Merlin’s tumor suppressor functionality occurs when the protein is in its closed state. It is involved in a range of signaling pathways and has, as implicated, the ability to change conformation, from an open inactive state to a closed active state. The change of conformation is induced by integrin- and cadherin-mediated adhesions, as demonstrated in Figure 2. An integrin-mediated adhesion activates P21-activated kinase (PAK), which stimulates the conformation change of merlin to an open state, by phosphorylation of merlin at S518, which initiates inactivation and degradation. Conversely, cadherin-mediated adhesion inhibits PAK and thereby phosphorylation of merlin, which leads to an accumulation of the closed, active state in the nucleus ^[5–7]. When in closed conformation, merlin binds to DCAF1 in the cell nucleus, leading to reduction of cell proliferation through the inhibition of E3 ubiquitin ligase CRL4. The inhibited complex CRL4^DCAF1 plays a role in DNA replication, where it favors the up-regulation of genes related to apoptosis and the cell-cycle stop^[8]. Hence, when no functional merlin is present, the inhibition of E3 ubiquitin ligase CRL4 does not occur, and the cell continues its cell-cycle, as seen in VS. Merlin also increases the stability of p53 by inhibiting the MDM2-mediated degradation of the p53 protein ^[9]. P14^ARF has been found to bind to the MDM2/p53 complex and inhibit the MDM2-degradation of p53. P14^ARF has been found to be almost universally missing in sVS, and thus lead to p53 inactivation.
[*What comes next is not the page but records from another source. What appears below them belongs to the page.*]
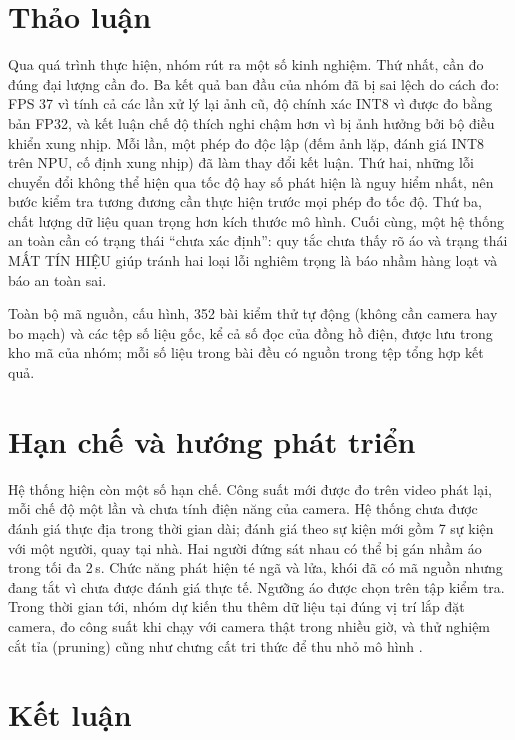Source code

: \documentclass[11pt,a4paper,twocolumn]{article}
\begin{document}
\section{Thảo luận}

Qua quá trình thực hiện, nhóm rút ra một số kinh nghiệm. Thứ nhất, cần đo đúng đại lượng cần đo. Ba kết quả ban đầu của nhóm đã bị sai lệch do cách đo: FPS 37 vì tính cả các lần xử lý lại ảnh
cũ, độ chính xác INT8 vì được đo bằng bản FP32, và kết luận chế độ thích nghi chậm hơn vì bị ảnh hưởng bởi bộ điều khiển xung nhịp. Mỗi lần, một phép đo độc lập (đếm ảnh lặp, đánh giá INT8 trên NPU,
cố định xung nhịp) đã làm thay đổi kết luận. Thứ hai, những lỗi chuyển đổi không thể hiện qua tốc độ hay số phát hiện là nguy hiểm nhất, nên bước kiểm tra tương đương cần thực hiện trước mọi phép
đo tốc độ. Thứ ba, chất lượng dữ liệu quan trọng hơn kích thước mô hình. Cuối cùng, một hệ thống an toàn cần có trạng thái ``chưa xác định'': quy tắc chưa thấy rõ áo và trạng thái MẤT TÍN HIỆU giúp
tránh hai loại lỗi nghiêm trọng là báo nhầm hàng loạt và báo an toàn sai.

Toàn bộ mã nguồn, cấu hình, 352 bài kiểm thử tự động (không cần camera hay bo mạch) và các tệp số liệu gốc, kể cả số đọc của đồng hồ điện, được lưu trong kho mã của nhóm; mỗi số liệu trong bài đều có
nguồn trong tệp tổng hợp kết quả.

\section{Hạn chế và hướng phát triển}

Hệ thống hiện còn một số hạn chế. Công suất mới được đo trên video phát lại, mỗi chế độ một lần và chưa tính điện năng của camera. Hệ thống chưa được đánh giá thực địa trong thời gian dài;
đánh giá theo sự kiện mới gồm 7 sự kiện với một người, quay tại nhà. Hai người đứng sát nhau có thể bị gán nhầm áo trong tối đa 2\,s. Chức năng phát hiện té ngã và lửa, khói đã có mã nguồn nhưng
đang tắt vì chưa được đánh giá thực tế. Ngưỡng áo được chọn trên tập kiểm tra. Trong thời gian tới, nhóm dự kiến thu thêm dữ liệu tại đúng vị trí lắp đặt camera, đo công suất khi chạy với camera thật
trong nhiều giờ, và thử nghiệm cắt tỉa (pruning) cũng như chưng cất tri thức để thu nhỏ mô hình \cite{han}.

\section{Kết luận}
\end{document}
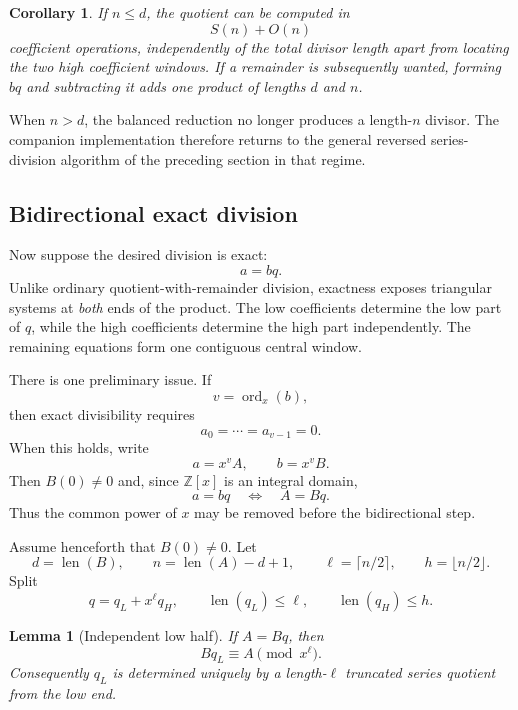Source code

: \documentclass[11pt]{book}
\newtheorem{lemma}[theorem]{Lemma}
\newtheorem{corollary}[theorem]{Corollary}
\theoremstyle{definition}
\newcommand{\ZZ}{\mathbb Z}
\newcommand{\len}{\operatorname{len}}
\begin{document}
\begin{corollary}\label{cor:mulders-unbalanced-complexity}
If $n\leq d$, the quotient can be computed in
\[
 S(n)+O(n)
\]
coefficient operations, independently of the total divisor length apart from
locating the two high coefficient windows.  If a remainder is subsequently
wanted, forming $bq$ and subtracting it adds one product of lengths $d$ and
$n$.
\end{corollary}

When $n>d$, the balanced reduction no longer produces a length-$n$ divisor.
The companion implementation therefore returns to the general reversed
series-division algorithm of the preceding section in that regime.

\subsection{Bidirectional exact division}

Now suppose the desired division is exact:
\begin{equation}\label{eq:exact-division-identity}
 a=bq.
\end{equation}
Unlike ordinary quotient-with-remainder division, exactness exposes triangular
systems at \emph{both} ends of the product.  The low coefficients determine the
low part of $q$, while the high coefficients determine the high part
independently.  The remaining equations form one contiguous central window.

There is one preliminary issue.  If
\[
 v=\operatorname{ord}_x(b),
\]
then exact divisibility requires
\[
 a_0=\cdots=a_{v-1}=0.
\]
When this holds, write
\[
 a=x^vA,
 \qquad
 b=x^vB.
\]
Then $B(0)\ne0$ and, since $\ZZ[x]$ is an integral domain,
\begin{equation}\label{eq:valuation-exact-reduction}
 a=bq
 \quad\Longleftrightarrow\quad
 A=Bq.
\end{equation}
Thus the common power of $x$ may be removed before the bidirectional step.

Assume henceforth that $B(0)\ne0$.  Let
\[
 d=\len(B),
 \qquad
 n=\len(A)-d+1,
 \qquad
 \ell=\lceil n/2\rceil,
 \qquad
 h=\lfloor n/2\rfloor.
\]
Split
\[
 q=q_L+x^\ell q_H,
 \qquad
 \len(q_L)\leq\ell,
 \qquad
 \len(q_H)\leq h.
\]

\begin{lemma}[Independent low half]\label{lem:bidirectional-low}
If $A=Bq$, then
\[
 Bq_L\equiv A\pmod{x^\ell}.
\]
Consequently $q_L$ is determined uniquely by a length-$\ell$ truncated series
quotient from the low end.
\end{lemma}
\end{document}
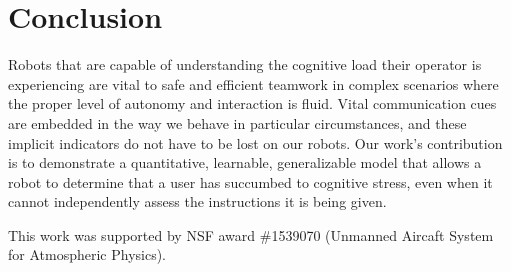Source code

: \documentclass{sig-alternate-05-2015}
\begin{document}


\section{Conclusion}

Robots that are capable of understanding the cognitive load their
operator is experiencing are vital to safe and efficient teamwork in
complex scenarios where the proper level of autonomy and interaction
is fluid.  Vital communication cues are embedded in the way we behave
in particular circumstances, and these implicit indicators do not have
to be lost on our robots.  Our work's contribution is to demonstrate a
quantitative, learnable, generalizable model that allows a robot to
determine that a user has succumbed to cognitive stress, even when it
cannot independently assess the instructions it is being given.

This work was supported by NSF award \#1539070 (Unmanned Aircaft
System for Atmospheric Physics).


%

\end{document}
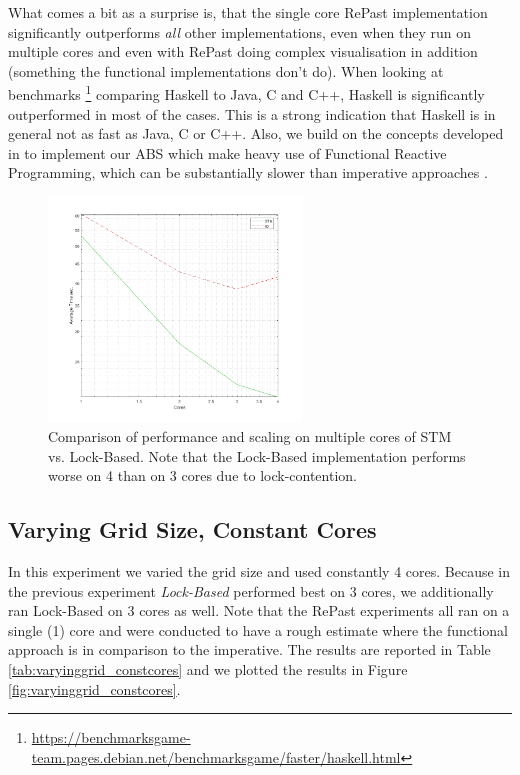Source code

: What comes a bit as a surprise is, that the single core RePast implementation significantly outperforms \textit{all} other implementations, even when they run on multiple cores and even with RePast doing complex visualisation in addition (something the functional implementations don't do). When looking at benchmarks \footnote{\url{https://benchmarksgame-team.pages.debian.net/benchmarksgame/faster/haskell.html}} comparing Haskell to Java, C and C++, Haskell is significantly outperformed in most of the cases. This is a strong indication that Haskell is in general not as fast as Java, C or C++. %
Also, we build on the concepts developed in \cite{thaler_pure_2019} to implement our ABS which make heavy use of Functional Reactive Programming, which can be substantially slower than imperative approaches \cite{nilsson_functional_2002, hudak_arrows_2003}. 

\begin{figure}
	\centering
	\includegraphics[width=0.6\textwidth, angle=0]{./fig/sir/core_duration_stm_io.png}
	\caption{Comparison of performance and scaling on multiple cores of STM vs. Lock-Based. Note that the Lock-Based implementation performs worse on 4 than on 3 cores due to lock-contention.}
	\label{fig:core_duration_stm_io}
\end{figure}

\subsection{Varying Grid Size, Constant Cores}
In this experiment we varied the grid size and used constantly 4 cores. Because in the previous experiment \textit{Lock-Based} performed best on 3 cores, we additionally ran Lock-Based on 3 cores as well. Note that the RePast experiments all ran on a single (1) core and were conducted to have a rough estimate where the functional approach is in comparison to the imperative. The results are reported in Table \ref{tab:varyinggrid_constcores} and we plotted the results in Figure \ref{fig:varyinggrid_constcores}.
Due to this inactivation of p53, a possible loss of expression of p21in sVS has been shown ^[10]. In addition, merlin exerts inhibitory effects on multiple mitogenic signaling pathways. The loss of functional merlin on the other hand also activates many signaling pathways. The contribution of these pathways to tumor pathogenesis and maintenance is, however, not fully understood ^{[8, 11]}.

Figure 2.

The signal pathway of merlin

Merlin Gene Mutations

In NF2-associated VS, one of the germline merlin alleles is inactivated, and the development of NF2-associated VS therefore only calls for an additional mutation, allelic loss, or silencing of the other allele ^[12]. In sVS, however, somatic bi-allelic merlin gene inactivation seems to be necessary for the formation of the tumor ^[13].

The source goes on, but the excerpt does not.